Do you know how you can manage opinion on social networks? In fact, this is not so difficult - it is important to know which channels to disseminate information. And here, as always, one cannot do without mathematics, in particular - the theory of graphs.
That is why we decided to launch a series of tasks in which we will show how, using a fairly limited API of social networks, learn to find opinion leaders, measure the quality of advertising campaigns and follow the spread of information in social networks using the example of VKontakte .
The first, and simplest task that brings us closer to calculating the opinion leaders is the task of identifying users with the maximum number of subscribers within a limited API . A feature here is that the entire graph of the social network is almost impossible to view. Given that the monthly VKontakte audience has more than 300 million users, and requests to the API are allowed to do no more than 3 per second, it is easy to figure out that it took about 3 years to calculate the number of subscribers of all people. We will show how to calculate the TOP100 people with the maximum number of subscribers in a few minutes . But first, a little dive into formal definitions. After all, without good mathematics is not enough.
From the point of view of mathematics, a social network can be represented as a directed graph , the vertices of which are users, and the edges connecting them signify the fact of friendship / follow / subscription. At the same time, our graph is oriented - the edges have a direction (depending on who “followers” ​​from whom). For an undirected graph, the notion of degree (the number of friends of a vertex) is defined. For the oriented, the incoming degree (the number of “followers”) and the outgoing degree (the number of people for whom people are “signed”).
In general, nothing special if many of the graphs that occur in life would not be arranged in a certain way . For this, there is even a whole science, which is engaged in the study of so-called web graphs. It all started with the fact that in 1999 the article by A.-L. Barabashi and R.Albert, in which the authors experimentally investigated the properties of the Internet and proposed the idea of ​​its formation, which was subsequently formalized by many authors and is very actively used in practice. So let's start with those very features of social networks.
Let us say right away that when we talk about a web graph, by vertices we mean certain units on the Internet, for definiteness, we will consider sites (for example, we can also consider hosts). The edges will connect those vertices between which there are links. It is clear that the graph is oriented and multiple edges are allowed. Even loops (edges from apex into itself) and even multiple loops are allowed.
This is one of the most famous properties of web type graphs, which many people know as the “theory of six handshakes,” which means that any 2 people on Earth know each other in 6 handshakes. In the language of graph theory, this property means that the graph has a small diameter. This suggests that the graph should be dense enough, however, it is not.
A web graph is a fairly sparse graph. More formally, on n vertices there are only about const * n edges . It would seem that a large graph of small diameter should be very dense, i.e. to have about n ^ 2 edges, however, the fact remains. The following property for a person who is not familiar with mathematics does not sound so informative, but it is in the future that will tell you how the graph itself should be formed in order to satisfy all the properties of the real web.
It turns out that the proportion of vertices of degree d in the web graph is estimated as const / d ^ a , where 2 <a <3 (at the time of the study, the value of a was about 2.1 ).
These are the properties of the Internet. Now, if we know how the process of such a graph works, we will be able to do many things, starting from what we look for spam structures (many of which are co-dense dicotyledine subgraphs), ending up in order to effectively search for vertices of the maximum degree (about this we will describe below).
To date, one of the most common ideas underlying the construction of a web graph is the idea of ​​preferred connection, the logic of which is as follows.
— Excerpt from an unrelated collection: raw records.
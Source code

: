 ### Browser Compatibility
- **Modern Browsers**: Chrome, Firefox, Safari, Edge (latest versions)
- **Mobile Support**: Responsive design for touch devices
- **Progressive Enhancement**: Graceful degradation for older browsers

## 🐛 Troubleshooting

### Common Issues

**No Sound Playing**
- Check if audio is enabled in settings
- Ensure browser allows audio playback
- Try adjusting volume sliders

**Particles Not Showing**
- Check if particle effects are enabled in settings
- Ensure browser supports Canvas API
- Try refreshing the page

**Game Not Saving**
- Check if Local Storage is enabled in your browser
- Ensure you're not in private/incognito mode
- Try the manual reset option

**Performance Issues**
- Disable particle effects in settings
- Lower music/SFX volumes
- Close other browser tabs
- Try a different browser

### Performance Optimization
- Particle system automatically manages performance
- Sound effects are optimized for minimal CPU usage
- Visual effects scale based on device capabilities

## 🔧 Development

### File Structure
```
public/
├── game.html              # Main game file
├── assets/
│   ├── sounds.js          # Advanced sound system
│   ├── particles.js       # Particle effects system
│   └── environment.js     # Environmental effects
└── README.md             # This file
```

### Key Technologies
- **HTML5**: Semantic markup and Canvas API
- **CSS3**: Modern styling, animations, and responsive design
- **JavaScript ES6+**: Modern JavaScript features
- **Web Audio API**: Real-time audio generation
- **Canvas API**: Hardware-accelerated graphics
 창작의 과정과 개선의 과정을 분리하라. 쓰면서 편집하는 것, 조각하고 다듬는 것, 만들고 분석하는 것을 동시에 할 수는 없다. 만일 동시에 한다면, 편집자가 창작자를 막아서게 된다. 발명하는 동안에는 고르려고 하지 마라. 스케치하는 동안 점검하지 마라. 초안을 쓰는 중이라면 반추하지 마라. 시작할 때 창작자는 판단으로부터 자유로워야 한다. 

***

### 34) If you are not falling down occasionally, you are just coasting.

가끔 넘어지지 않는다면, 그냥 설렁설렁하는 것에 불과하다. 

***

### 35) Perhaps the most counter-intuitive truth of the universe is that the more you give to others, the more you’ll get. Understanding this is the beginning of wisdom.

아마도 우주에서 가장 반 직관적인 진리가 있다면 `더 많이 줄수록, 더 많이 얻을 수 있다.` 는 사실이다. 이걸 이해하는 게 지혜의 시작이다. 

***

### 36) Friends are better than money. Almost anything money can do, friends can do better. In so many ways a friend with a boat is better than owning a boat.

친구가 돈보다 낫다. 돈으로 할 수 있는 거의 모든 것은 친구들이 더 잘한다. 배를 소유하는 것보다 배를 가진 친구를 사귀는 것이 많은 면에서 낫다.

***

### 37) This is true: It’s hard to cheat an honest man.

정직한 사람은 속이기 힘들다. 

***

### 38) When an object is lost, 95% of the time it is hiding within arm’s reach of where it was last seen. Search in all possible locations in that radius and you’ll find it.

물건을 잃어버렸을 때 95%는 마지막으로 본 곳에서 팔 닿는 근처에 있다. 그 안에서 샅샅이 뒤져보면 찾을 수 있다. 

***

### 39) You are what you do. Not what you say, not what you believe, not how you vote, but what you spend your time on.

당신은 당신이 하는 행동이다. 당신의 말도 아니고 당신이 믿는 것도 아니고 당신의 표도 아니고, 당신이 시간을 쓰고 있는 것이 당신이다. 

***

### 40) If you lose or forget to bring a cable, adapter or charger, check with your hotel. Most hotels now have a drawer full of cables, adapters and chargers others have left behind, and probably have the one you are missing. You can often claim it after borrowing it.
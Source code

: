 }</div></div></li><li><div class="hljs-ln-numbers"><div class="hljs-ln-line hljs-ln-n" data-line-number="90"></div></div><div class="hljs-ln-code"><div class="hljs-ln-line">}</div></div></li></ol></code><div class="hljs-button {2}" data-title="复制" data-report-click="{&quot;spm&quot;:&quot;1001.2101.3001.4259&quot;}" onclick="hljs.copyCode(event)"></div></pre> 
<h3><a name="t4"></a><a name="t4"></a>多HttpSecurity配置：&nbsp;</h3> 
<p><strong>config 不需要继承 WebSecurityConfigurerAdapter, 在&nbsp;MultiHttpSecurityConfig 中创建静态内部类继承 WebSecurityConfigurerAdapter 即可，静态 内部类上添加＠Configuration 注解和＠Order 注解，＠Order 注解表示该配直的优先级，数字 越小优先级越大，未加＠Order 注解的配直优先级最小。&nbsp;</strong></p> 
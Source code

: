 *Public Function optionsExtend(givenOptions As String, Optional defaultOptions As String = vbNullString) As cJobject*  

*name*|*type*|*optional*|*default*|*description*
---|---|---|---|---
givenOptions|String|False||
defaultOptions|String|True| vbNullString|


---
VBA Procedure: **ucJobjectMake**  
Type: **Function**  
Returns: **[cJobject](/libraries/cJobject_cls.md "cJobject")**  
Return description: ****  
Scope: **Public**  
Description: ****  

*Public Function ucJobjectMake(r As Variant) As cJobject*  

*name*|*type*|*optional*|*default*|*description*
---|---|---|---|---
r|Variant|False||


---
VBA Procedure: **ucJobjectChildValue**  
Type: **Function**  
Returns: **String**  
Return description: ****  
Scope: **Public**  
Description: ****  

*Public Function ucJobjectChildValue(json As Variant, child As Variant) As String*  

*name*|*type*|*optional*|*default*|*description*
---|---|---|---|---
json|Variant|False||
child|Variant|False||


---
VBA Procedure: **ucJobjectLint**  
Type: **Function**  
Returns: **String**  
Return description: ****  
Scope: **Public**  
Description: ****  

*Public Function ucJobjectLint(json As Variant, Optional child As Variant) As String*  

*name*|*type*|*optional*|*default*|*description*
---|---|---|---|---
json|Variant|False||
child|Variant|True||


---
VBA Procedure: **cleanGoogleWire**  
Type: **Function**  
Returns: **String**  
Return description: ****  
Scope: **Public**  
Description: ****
Let's assume that as soon as a new site appears, it will most likely prefer to be on those who are already popular at that time . More formally - the probability with which the new site will link to an existing one is proportional to the number of links already available to that site.
It is clear that the idea described above is poorly formalized and by specifying many details one can obtain many models of web graphs. So the Bollobash-Riordan, Buckley-Ostgus models, the copy model and many others appeared. Not so long ago, Yandex even considered a whole class of models for which many interesting results were proved .
I hope the reader has an understanding of how the Internet works from the point of view of graph theory. It turns out that many other real networks, including social. networks are similar. That is what will help us in our task.
Now back to our task. How can we use the properties of real networks described above in order to find the vertices of the maximum degree with a sufficiently high accuracy? Let's take some number of arbitrary vertices of our graph (for example, from a uniform distribution). Denote this set of vertices by A. It is approximately clear that with sufficiently high probability many of them refer to one of some popular peaks. Let's then remove edges from these vertices (let's see who these vertices are subscribed to) - we denote the set of these vertices by B. It is clear that some vertices from A refer to the same vertex from B. For each vertex V of set B, we calculate the number of vertices from A that hit the vertex V. Thus, we get a lower estimate for the incoming degree (number of subscribers) of each vertex from the set B. We call this the “estimate of the input degree” of a vertex V.
And now the main point that is very difficult to explain to the reader without serious mathematical preparation in more detail than in this article: due to the fact that the social graph has the properties described above, it turns out that the set B will contain exactly the vertices of the maximum degree in the original graph. Thus, it remains to sort the vertices from the set B according to the “estimate of the incoming degree” and to clarify for each of these vertices the real value of the subscribers in it. More details about the algorithm and its justification can be found here .
As you can see, the algorithm is quite simple and not demanding on computing resources. This is exactly what was supposed to be realized by the participants of our research for the Russian social network VKontakte.
As we said earlier, including at past conferences, when teaching people, we try to explain complex things in simple language and give maximum practical skills. For a person to form a certain image and understanding, sufficient for the practical application of data analysis skills. That is why we take people from different subject areas, and by sharing experiences with each other, we instill the missing skills of the participants and ourselves.
One of the research participants was Gleb Morozov , who for more than 6 years had been solving analytical problems in large federal retail chains, including, for example, ZAO Tander (Magnit) or TD Megapolis . After a large number of jointly solved tasks, which he will talk about a little later, Gleb learned how to use machine learning in retail, and the MLClass team gained domain experience. Gleb will tell about the tasks themselves later on independently, but for now I will give his code, which he used to solve the above task.
Below is a fairly simple and well-commented implementation of this algorithm in R. Any reader will be able to easily reproduce the result.
As you can see, the algorithm, that its implementation is very simple. Now let's take a quick look at the results.
In just a few minutes we will get the following results (TOP20 vertices of the maximum degree, for a more complete list - see here ).
In general, when we saw this list (and then looked at it further), we made 2 conclusions:
We started to doubt how well the algorithm works, but since we did not find people in open sources with the maximum number of subscribers, we decided to test the algorithm on groups (look for groups with the maximum number of subscribers), since there are lists for them, like this . And, indeed, having received these results , and realizing that VKontakte is not at all the world of the notorious MDK , they were satisfied.
Now, after we have obtained such results, we will move on, namely, using the same API to try to build a “repost” graph from the pages of these people , in order to evaluate a person not only by the number of subscribers, but also by how this person is able to spread the opinion, using his influence in the network. There are ideas how to correctly apply PageRank .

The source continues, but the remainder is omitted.